Elnaz Naghibi earned her PhD in Mechanical Engineering from Sharif University of Technology in 2017 and is currently a Teaching Associate in Queen Mary, University of London. Her PhD thesis was on "Interactions of large-scale oceanic currents and the Earth's Chandler wobble" in which she investigated how Chandler wobble, as a natural mode of the Earth, interacts with oceanic turbulence. She developed a simple yet physically insightful semi-analytical model of how the mesocopic ocean turbulence in the North Atlantic Ocean can act as a forcing for the Chandler wobble. The work has led to fast turn-around semi-analytical solutions which allowed her to quickly cover a wide range of model parameters to answer the question – does the wobble response to the oceanic forcing provide a feedback to the oceanic circulation? 

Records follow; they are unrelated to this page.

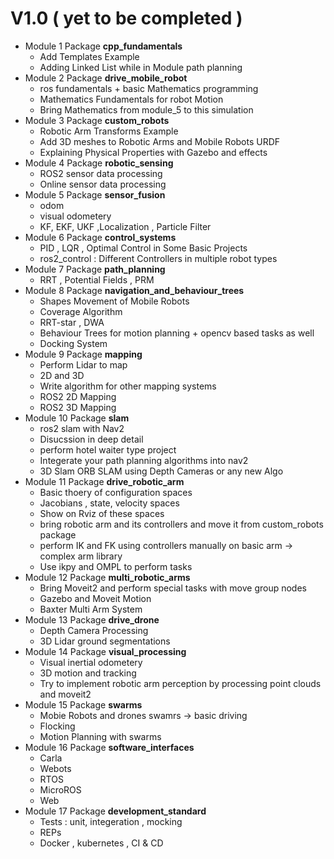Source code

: # V1.0 ( yet to be completed )
- Module 1 Package **cpp_fundamentals**
   - Add Templates Example
   - Adding Linked List while in Module path planning
- Module 2 Package **drive_mobile_robot**
   - ros fundamentals + basic Mathematics programming
   - Mathematics Fundamentals for robot Motion
   - Bring Mathematics from module_5 to this simulation
- Module 3 Package **custom_robots**
  - Robotic Arm Transforms Example
  - Add 3D meshes to Robotic Arms and Mobile Robots URDF
  - Explaining Physical Properties with Gazebo and effects
- Module 4 Package **robotic_sensing**
    - ROS2 sensor data processing
    - Online sensor data processing
- Module 5 Package **sensor_fusion**
    - odom
    - visual odometery
    - KF, EKF, UKF ,Localization , Particle Filter
- Module 6 Package **control_systems**
  - PID , LQR , Optimal Control in Some Basic Projects
  - ros2_control : Different Controllers in multiple robot types
- Module 7 Package **path_planning**
  - RRT , Potential Fields , PRM
- Module 8 Package **navigation_and_behaviour_trees**
  - Shapes Movement of Mobile Robots
  - Coverage Algorithm
  - RRT-star , DWA
  - Behaviour Trees for motion planning + opencv based tasks as well
  - Docking System
- Module 9 Package **mapping**
  - Perform Lidar to map
  - 2D and 3D
  - Write algorithm for other mapping systems
  - ROS2 2D Mapping
  - ROS2 3D Mapping
- Module 10 Package **slam**
  - ros2 slam with Nav2
  - Disucssion in deep detail
  - perform hotel waiter type project
  - Integerate your path planning algorithms into nav2
  - 3D Slam ORB SLAM using Depth Cameras or any new Algo
- Module 11 Package **drive_robotic_arm**
   - Basic thoery of configuration spaces
   - Jacobians , state, velocity spaces
   - Show on Rviz of these spaces
   - bring robotic arm and its controllers and move it from custom_robots package
   - perform IK and FK using controllers manually on basic arm -> complex arm library
   - Use ikpy and OMPL to perform tasks
- Module 12 Package **multi_robotic_arms**
   - Bring Moveit2 and perform special tasks with move group nodes
   - Gazebo and Moveit Motion
   - Baxter Multi Arm System
- Module 13 Package **drive_drone**
   - Depth Camera Processing
   - 3D Lidar ground segmentations
- Module 14 Package **visual_processing**
   - Visual inertial odometery
   - 3D motion and tracking
   - Try to implement robotic arm perception by processing point clouds and moveit2
- Module 15 Package **swarms**
   - Mobie Robots and drones swamrs -> basic driving
   - Flocking
   - Motion Planning with swarms
- Module 16 Package **software_interfaces**
   - Carla
   - Webots
   - RTOS
   - MicroROS
   - Web
- Module 17 Package **development_standard**
   - Tests : unit, integeration , mocking
   - REPs
   - Docker , kubernetes , CI & CD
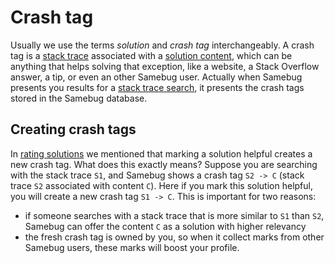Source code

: # Crash tag

Usually we use the terms *solution* and *crash tag* interchangeably.
A crash tag is a [stack trace](stack-trace.md) associated with a [solution content](solution.md), which can be anything
that helps solving that exception, like a website, a Stack Overflow answer, a tip, or even
an other Samebug user. Actually when Samebug presents you results for a [stack trace search](search.md),
it presents the crash tags stored in the Samebug database.

## Creating crash tags

In [rating solutions](rating-solutions.md) we mentioned that marking a solution helpful creates a new crash tag.
What does this exactly means? Suppose you are searching with the stack trace `S1`, and Samebug
shows a crash tag `S2 -> C` (stack trace `S2` associated with content `C`). Here if you mark
this solution helpful, you will create a new crash tag `S1 -> C`. This is important for two reasons:
- if someone searches with a stack trace that is more similar to `S1` than `S2`, Samebug can
offer the content `C` as a solution with higher relevancy
- the fresh crash tag is owned by you, so when it collect marks from other Samebug users,
these marks will boost your profile.

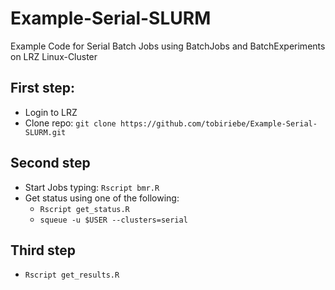 # Example-Serial-SLURM
Example Code for Serial Batch Jobs using BatchJobs and BatchExperiments on LRZ Linux-Cluster

## First step: 

* Login to LRZ
* Clone repo: `git clone https://github.com/tobiriebe/Example-Serial-SLURM.git`


## Second step

* Start Jobs typing: `Rscript bmr.R`
* Get status using one of the following: 
   + `Rscript get_status.R`
   + `squeue -u $USER --clusters=serial`

## Third step

* `Rscript get_results.R`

Following her PhD research, she was awarded InterRidge Postdoctoral Fellowship for a new project on "Understanding the effect of bottom topography on the dynamics of the Southern Ocean and Chandler wobble using an eddy-resolved ocean dynamics model" in 2017. The project is a collaboration between Queen Mary University of London and Rosenstiel School of Marine and Atmospheric Science, University of Miami supervised by Dr. Sergey Karabasov and Prof Igor Kamenkovich. In this project, the effect of bottom topography on the dynamics of the zonal flows in the Southern Ocean will be investigated using an eddy-resolved ocean model and the influence of the resulting oceanic currents on Chandler wobble is going to be studied. A two-way coupled semi-analytical model for interactions of Chandler wobble and ocean dynamics will as well be developed and tested with the eddy-resolved model to analyze the feedback effect of the Earth’s wobbling motion onto oceanic currents. Furthermore, the role of the Southern Ocean in the excitation of Chandler wobble will be compared with that of the North Atlantic.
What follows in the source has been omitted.